Or it can be a pre-processed and interpolated time series;
pre-processing and interpolation may be necessary to produce a logical time series,
for most time series algorithms require a sequence of logically
equidistant time steps.
If a logical time series is present, it was used as input into the algorithm.
Finally, the time series (usage = 'prediction') may hold values predicted by the best-fitting model.
StartTime and endTime refer to points
in an input time series between which the points were used for fitting.
They can be integers indicating the index into a logical time series
or real numbers indicating original points in time.
The attribute interpolationMethod
names the interpolation method used to compute values between
existing (or predicted) data points. It is one of {'none', 'linear',
'exponentialSpline', 'cubicSpline'}.
TimeValue contains one single point of a time series.
The point can either be a known point from the past; in
this case, only the attribute value
is required. In addition, time or index must be used.
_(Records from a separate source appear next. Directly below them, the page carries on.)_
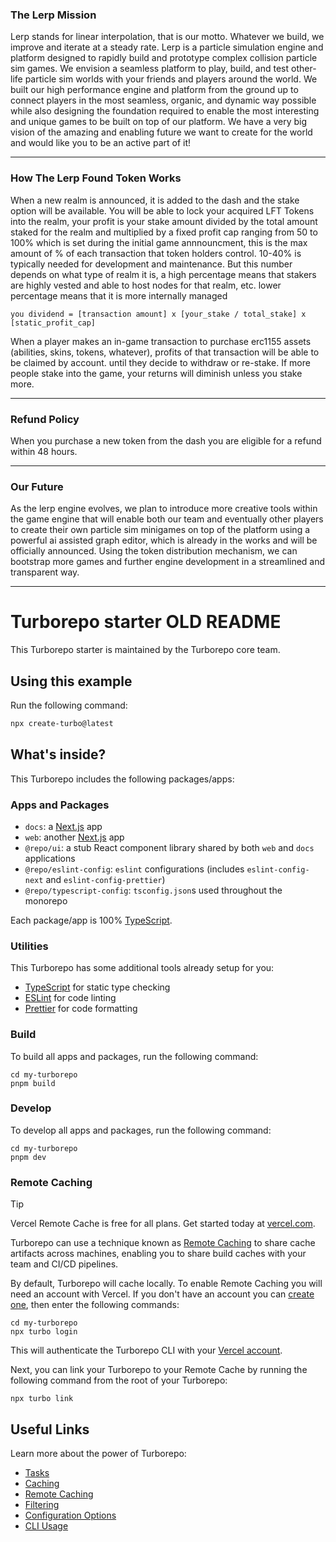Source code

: ### The Lerp Mission

Lerp stands for linear interpolation, that is our motto. Whatever we build, we improve and iterate at a steady rate. Lerp is a particle simulation engine and platform designed to rapidly build and prototype complex collision particle sim games. We envision a seamless platform to play, build, and test other-life particle sim worlds with your friends and players around the world. We built our high performance engine and platform from the ground up to connect players in the most seamless, organic, and dynamic way possible while also designing the foundation required to enable the most interesting and unique games to be built on top of our platform. We have a very big vision of the amazing and enabling future we want to create for the world and would like you to be an active part of it!

-----

### How The Lerp Found Token Works

When a new realm is announced, it is added to the dash and the stake option will be available. You will be able to lock your acquired LFT Tokens into the realm, your profit is your stake amount divided by the total amount staked for the realm and multiplied by a fixed profit cap ranging from 50 to 100% which is set during the initial game annnouncment, this is the max amount of % of each transaction that token holders control. 10-40% is typically needed for development and maintenance. But this number depends on what type of realm it is, a high percentage means that stakers are highly vested and able to host nodes for that realm, etc. lower percentage means that it is more internally managed

```you dividend = [transaction amount] x [your_stake / total_stake] x [static_profit_cap]```

When a player makes an in-game transaction to purchase erc1155 assets \(abilities, skins, tokens, whatever\), profits of that transaction will be able to be claimed by account. until they decide to withdraw or re-stake. If more people stake into the game, your returns will diminish unless you stake more.


-----

### Refund Policy

When you purchase a new token from the dash you are eligible for a refund within 48 hours.


-----

### Our Future

As the lerp engine evolves, we plan to introduce more creative tools within the game engine that will enable both our team and eventually other players to create their own particle sim minigames on top of the platform using a powerful ai assisted graph editor, which is already in the works and will be officially announced. Using the token distribution mechanism, we can bootstrap more games and further engine development in a streamlined and transparent way.

------







# Turborepo starter **OLD README**

This Turborepo starter is maintained by the Turborepo core team.

## Using this example

Run the following command:

```sh
npx create-turbo@latest
```

## What's inside?

This Turborepo includes the following packages/apps:

### Apps and Packages

- `docs`: a [Next.js](https://nextjs.org/) app
- `web`: another [Next.js](https://nextjs.org/) app
- `@repo/ui`: a stub React component library shared by both `web` and `docs` applications
- `@repo/eslint-config`: `eslint` configurations (includes `eslint-config-next` and `eslint-config-prettier`)
- `@repo/typescript-config`: `tsconfig.json`s used throughout the monorepo

Each package/app is 100% [TypeScript](https://www.typescriptlang.org/).

### Utilities

This Turborepo has some additional tools already setup for you:

- [TypeScript](https://www.typescriptlang.org/) for static type checking
- [ESLint](https://eslint.org/) for code linting
- [Prettier](https://prettier.io) for code formatting

### Build

To build all apps and packages, run the following command:

```
cd my-turborepo
pnpm build
```

### Develop

To develop all apps and packages, run the following command:

```
cd my-turborepo
pnpm dev
```

### Remote Caching

> [!TIP]
> Vercel Remote Cache is free for all plans. Get started today at [vercel.com](https://vercel.com/signup?/signup?utm_source=remote-cache-sdk&utm_campaign=free_remote_cache).

Turborepo can use a technique known as [Remote Caching](https://turbo.build/docs/core-concepts/remote-caching) to share cache artifacts across machines, enabling you to share build caches with your team and CI/CD pipelines.

By default, Turborepo will cache locally. To enable Remote Caching you will need an account with Vercel. If you don't have an account you can [create one](https://vercel.com/signup?utm_source=turborepo-examples), then enter the following commands:

```
cd my-turborepo
npx turbo login
```

This will authenticate the Turborepo CLI with your [Vercel account](https://vercel.com/docs/concepts/personal-accounts/overview).

Next, you can link your Turborepo to your Remote Cache by running the following command from the root of your Turborepo:

```
npx turbo link
```

## Useful Links

Learn more about the power of Turborepo:

- [Tasks](https://turbo.build/docs/core-concepts/monorepos/running-tasks)
- [Caching](https://turbo.build/docs/core-concepts/caching)
- [Remote Caching](https://turbo.build/docs/core-concepts/remote-caching)
- [Filtering](https://turbo.build/docs/core-concepts/monorepos/filtering)
- [Configuration Options](https://turbo.build/docs/reference/configuration)
- [CLI Usage](https://turbo.build/docs/reference/command-line-reference)
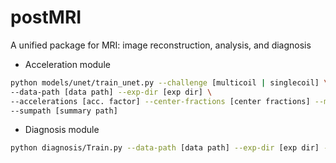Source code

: # postMRI
A unified package for MRI: image reconstruction, analysis, and diagnosis

- Acceleration module

```bash
python models/unet/train_unet.py --challenge [multicoil | singlecoil] \
--data-path [data path] --exp-dir [exp dir] \
--accelerations [acc. factor] --center-fractions [center fractions] --mask-type [mask type] \
--sumpath [summary path]
```

- Diagnosis module

```bash
python diagnosis/Train.py --data-path [data path] --exp-dir [exp dir] --gpu [gpu id]
```
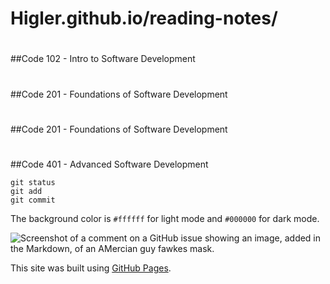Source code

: # Higler.github.io/reading-notes/
#
##Code 102 - Intro to Software Development
#
##Code 201 - Foundations of Software Development
#
##Code 201 - Foundations of Software Development
#
##Code 401 - Advanced Software Development

```
git status
git add
git commit
```

The background color is `#ffffff` for light mode and `#000000` for dark mode.


![Screenshot of a comment on a GitHub issue showing an image, added in the Markdown, of an AMercian guy fawkes mask.](https://avatars.githubusercontent.com/u/35553188?v=4)




This site was built using [GitHub Pages](https://pages.github.com/).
In case of a logical TimeSeries, index values must be present.
Or the time point is a predicted future value;
in this case, the attribute standardError
can contain the incertitude (predicted standard error)
of the prediction standard based on the empirically determined error.
Note: TimeAnchor and TimeCycle define the correlation to
calendar times. Optionally, a contained element Timestamp
may hold a string describing the time for presentation purposes,
see Header.
TimeAnchor optionally defines the relationship between time points in
a time series and a calendar. It is not used for computing predictions, but it may be
used by applications or visualization tools that want to come up with predictions based on
points of time in a calendar as opposed to just a look-ahead index.
Time is anchored at an offset with respect
to a specified calendar point given by type.
And the flow of time is defined in smallest steps of size stepsize.
Both offset and stepsize are (long) integer values in the
units specified in type. An optional displayName,
e.g. "day" can be provided as a name for the time step.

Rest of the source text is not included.